> _What you are asked to do_
Omitting all images, give the entries that follow again exactly as they read.

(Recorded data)
..........
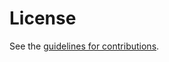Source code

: # License

See the
[guidelines for contributions](https://github.com/yaroslavros/tls-wimse-cert-hint/blob/main/CONTRIBUTING.md).
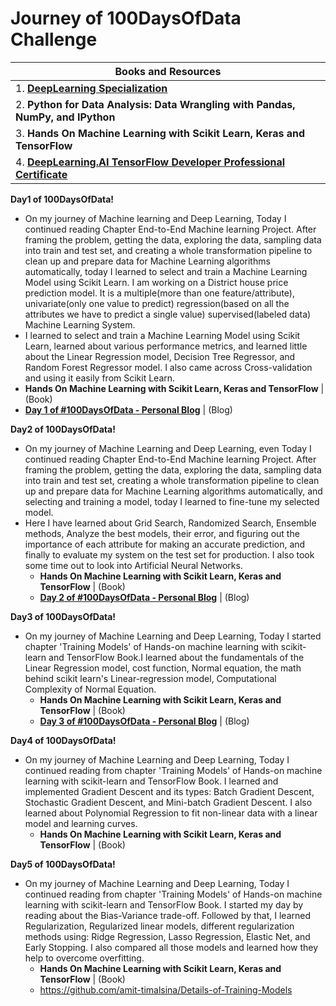 # **Journey of 100DaysOfData Challenge**

| Books and Resources |
| ----- |
| 1. [**DeepLearning Specialization**](https://www.coursera.org/specializations/deep-learning) |
| 2. **Python for Data Analysis: Data Wrangling with Pandas, NumPy, and IPython** |
| 3. **Hands On Machine Learning with Scikit Learn, Keras and TensorFlow** |
| 4. [**DeepLearning.AI TensorFlow Developer Professional Certificate**](https://www.coursera.org/professional-certificates/tensorflow-in-practice?) |

**Day1 of 100DaysOfData!**
- On my journey of Machine learning and Deep Learning, Today I continued reading Chapter End-to-End Machine learning Project. After framing the problem, getting the data, exploring the data, sampling data into train and test set, and creating a whole transformation pipeline to clean up and prepare data for Machine Learning algorithms automatically, today I learned to select and train a Machine Learning Model using Scikit Learn. I am working on a District house price prediction model.  It is a multiple(more than one feature/attribute), univariate(only one value to predict) regression(based on all the attributes we have to predict a single value) supervised(labeled data) Machine Learning System.
-  I learned to select and train a Machine Learning Model using Scikit Learn, learned about various performance metrics, and learned little about the Linear Regression model, Decision Tree Regressor, and Random Forest Regressor model. I also came across Cross-validation and using it easily from Scikit Learn.
  - **Hands On Machine Learning with Scikit Learn, Keras and TensorFlow** | (Book)
  - [**Day 1 of #100DaysOfData - Personal Blog**](https://amittesting.herokuapp.com/blog/day1-of-100daysofdata) | (Blog)

**Day2 of 100DaysOfData!**
- On my journey of Machine Learning and Deep Learning, even Today I continued reading Chapter End-to-End Machine learning Project. After framing the problem, getting the data, exploring the data, sampling data into train and test set, creating a whole transformation pipeline to clean up and prepare data for Machine Learning algorithms automatically, and selecting and training a model, 
today I learned to fine-tune my selected model.
- Here I have learned about Grid Search, Randomized Search, Ensemble methods, Analyze the best models, their error, and figuring out the importance of each attribute for making an accurate prediction, and finally to evaluate my system on the test set for production. I also took some time out to look into Artificial Neural Networks.
  - **Hands On Machine Learning with Scikit Learn, Keras and TensorFlow** | (Book)
  - [**Day 2 of #100DaysOfData - Personal Blog**](https://amittesting.herokuapp.com/blog/day2-of-100daysofdata) | (Blog)

**Day3 of 100DaysOfData!**
- On my journey of Machine Learning and Deep Learning, Today I started chapter 'Training Models' of Hands-on machine learning with scikit-learn and TensorFlow Book.I learned about the fundamentals of the Linear Regression model, cost function, Normal equation, the math behind scikit learn's Linear-regression model, Computational Complexity of Normal Equation.
  - **Hands On Machine Learning with Scikit Learn, Keras and TensorFlow** | (Book)
  - [**Day 3 of #100DaysOfData - Personal Blog**](https://amittesting.herokuapp.com/blog/day3-of-100daysofdata) | (Blog)

**Day4 of 100DaysOfData!**
- On my journey of Machine Learning and Deep Learning, Today I continued reading from chapter 'Training Models' of Hands-on machine learning with scikit-learn and TensorFlow Book. I learned and implemented Gradient Descent and its types: Batch Gradient Descent, Stochastic Gradient Descent, and Mini-batch Gradient Descent. I also learned about Polynomial Regression to fit non-linear data with a linear model and learning curves.
  - **Hands On Machine Learning with Scikit Learn, Keras and TensorFlow** | (Book)

**Day5 of 100DaysOfData!**
- On my journey of Machine Learning and Deep Learning, Today I continued reading from chapter 'Training Models' of Hands-on machine learning with scikit-learn and TensorFlow Book. I started my day by reading about the Bias-Variance trade-off. Followed by that, I learned Regularization, Regularized linear models, different regularization methods using: Ridge Regression, Lasso Regression, Elastic Net, and Early Stopping. I also compared all those models and learned how they help to overcome overfitting.
  - **Hands On Machine Learning with Scikit Learn, Keras and TensorFlow** | (Book)
  - https://github.com/amit-timalsina/Details-of-Training-Models
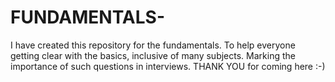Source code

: # FUNDAMENTALS-
I have created this repository for the fundamentals.
To help everyone getting clear with the basics, inclusive of many subjects.
Marking the importance of such questions in interviews.
THANK YOU for coming here :-)
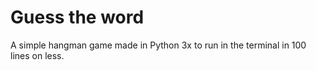 # Guess the word
A simple hangman game made in Python 3x to run in the terminal in 100 lines on less.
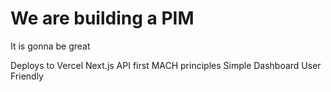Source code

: # We are building a PIM

It is gonna be great

Deploys to Vercel
Next.js
API first
MACH principles
Simple Dashboard
User Friendly
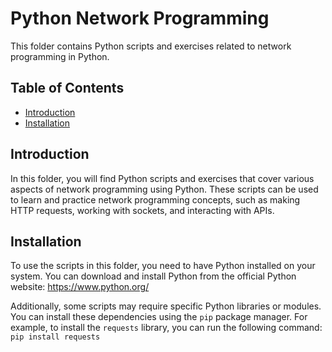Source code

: # Python Network Programming

This folder contains Python scripts and exercises related to network programming in Python.

## Table of Contents

- [Introduction](#introduction)
- [Installation](#installation)

## Introduction

In this folder, you will find Python scripts and exercises that cover various aspects of network programming using Python. These scripts can be used to learn and practice network programming concepts, such as making HTTP requests, working with sockets, and interacting with APIs.

## Installation

To use the scripts in this folder, you need to have Python installed on your system. You can download and install Python from the official Python website: https://www.python.org/

Additionally, some scripts may require specific Python libraries or modules. You can install these dependencies using the `pip` package manager. For example, to install the `requests` library, you can run the following command:
    `pip install requests`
..........
> _Task result_
Source code

: # License

See the
[guidelines for contributions](https://github.com/yaroslavros/tls-wimse-cert-hint/blob/main/CONTRIBUTING.md).
 # **Journey of 100DaysOfData Challenge**

| Books and Resources |
| ----- |
| 1. [**DeepLearning Specialization**](https://www.coursera.org/specializations/deep-learning) |
| 2. **Python for Data Analysis: Data Wrangling with Pandas, NumPy, and IPython** |
| 3. **Hands On Machine Learning with Scikit Learn, Keras and TensorFlow** |
| 4. [**DeepLearning.AI TensorFlow Developer Professional Certificate**](https://www.coursera.org/professional-certificates/tensorflow-in-practice?) |

**Day1 of 100DaysOfData!**
- On my journey of Machine learning and Deep Learning, Today I continued reading Chapter End-to-End Machine learning Project. After framing the problem, getting the data, exploring the data, sampling data into train and test set, and creating a whole transformation pipeline to clean up and prepare data for Machine Learning algorithms automatically, today I learned to select and train a Machine Learning Model using Scikit Learn. I am working on a District house price prediction model.  It is a multiple(more than one feature/attribute), univariate(only one value to predict) regression(based on all the attributes we have to predict a single value) supervised(labeled data) Machine Learning System.
-  I learned to select and train a Machine Learning Model using Scikit Learn, learned about various performance metrics, and learned little about the Linear Regression model, Decision Tree Regressor, and Random Forest Regressor model. I also came across Cross-validation and using it easily from Scikit Learn.
  - **Hands On Machine Learning with Scikit Learn, Keras and TensorFlow** | (Book)
  - [**Day 1 of #100DaysOfData - Personal Blog**](https://amittesting.herokuapp.com/blog/day1-of-100daysofdata) | (Blog)

**Day2 of 100DaysOfData!**
- On my journey of Machine Learning and Deep Learning, even Today I continued reading Chapter End-to-End Machine learning Project. After framing the problem, getting the data, exploring the data, sampling data into train and test set, creating a whole transformation pipeline to clean up and prepare data for Machine Learning algorithms automatically, and selecting and training a model, 
today I learned to fine-tune my selected model.
- Here I have learned about Grid Search, Randomized Search, Ensemble methods, Analyze the best models, their error, and figuring out the importance of each attribute for making an accurate prediction, and finally to evaluate my system on the test set for production. I also took some time out to look into Artificial Neural Networks.
  - **Hands On Machine Learning with Scikit Learn, Keras and TensorFlow** | (Book)
  - [**Day 2 of #100DaysOfData - Personal Blog**](https://amittesting.herokuapp.com/blog/day2-of-100daysofdata) | (Blog)

**Day3 of 100DaysOfData!**
- On my journey of Machine Learning and Deep Learning, Today I started chapter 'Training Models' of Hands-on machine learning with scikit-learn and TensorFlow Book.I learned about the fundamentals of the Linear Regression model, cost function, Normal equation, the math behind scikit learn's Linear-regression model, Computational Complexity of Normal Equation.
  - **Hands On Machine Learning with Scikit Learn, Keras and TensorFlow** | (Book)
  - [**Day 3 of #100DaysOfData - Personal Blog**](https://amittesting.herokuapp.com/blog/day3-of-100daysofdata) | (Blog)

**Day4 of 100DaysOfData!**
- On my journey of Machine Learning and Deep Learning, Today I continued reading from chapter 'Training Models' of Hands-on machine learning with scikit-learn and TensorFlow Book. I learned and implemented Gradient Descent and its types: Batch Gradient Descent, Stochastic Gradient Descent, and Mini-batch Gradient Descent. I also learned about Polynomial Regression to fit non-linear data with a linear model and learning curves.
  - **Hands On Machine Learning with Scikit Learn, Keras and TensorFlow** | (Book)

**Day5 of 100DaysOfData!**
- On my journey of Machine Learning and Deep Learning, Today I continued reading from chapter 'Training Models' of Hands-on machine learning with scikit-learn and TensorFlow Book. I started my day by reading about the Bias-Variance trade-off. Followed by that, I learned Regularization, Regularized linear models, different regularization methods using: Ridge Regression, Lasso Regression, Elastic Net, and Early Stopping. I also compared all those models and learned how they help to overcome overfitting.
  - **Hands On Machine Learning with Scikit Learn, Keras and TensorFlow** | (Book)
  - https://github.com/amit-timalsina/Details-of-Training-Models
Source code

: # FUNDAMENTALS-
I have created this repository for the fundamentals.
To help everyone getting clear with the basics, inclusive of many subjects.
Marking the importance of such questions in interviews.
THANK YOU for coming here :-)
 # Guess the word
A simple hangman game made in Python 3x to run in the terminal in 100 lines on less.
Source code

: # We are building a PIM

It is gonna be great

Deploys to Vercel
Next.js
API first
MACH principles
Simple Dashboard
User Friendly
Source code

: # Python Network Programming

This folder contains Python scripts and exercises related to network programming in Python.

## Table of Contents

- [Introduction](#introduction)
- [Installation](#installation)

## Introduction

In this folder, you will find Python scripts and exercises that cover various aspects of network programming using Python. These scripts can be used to learn and practice network programming concepts, such as making HTTP requests, working with sockets, and interacting with APIs.

## Installation

To use the scripts in this folder, you need to have Python installed on your system. You can download and install Python from the official Python website: https://www.python.org/

Additionally, some scripts may require specific Python libraries or modules. You can install these dependencies using the `pip` package manager. For example, to install the `requests` library, you can run the following command:
    `pip install requests`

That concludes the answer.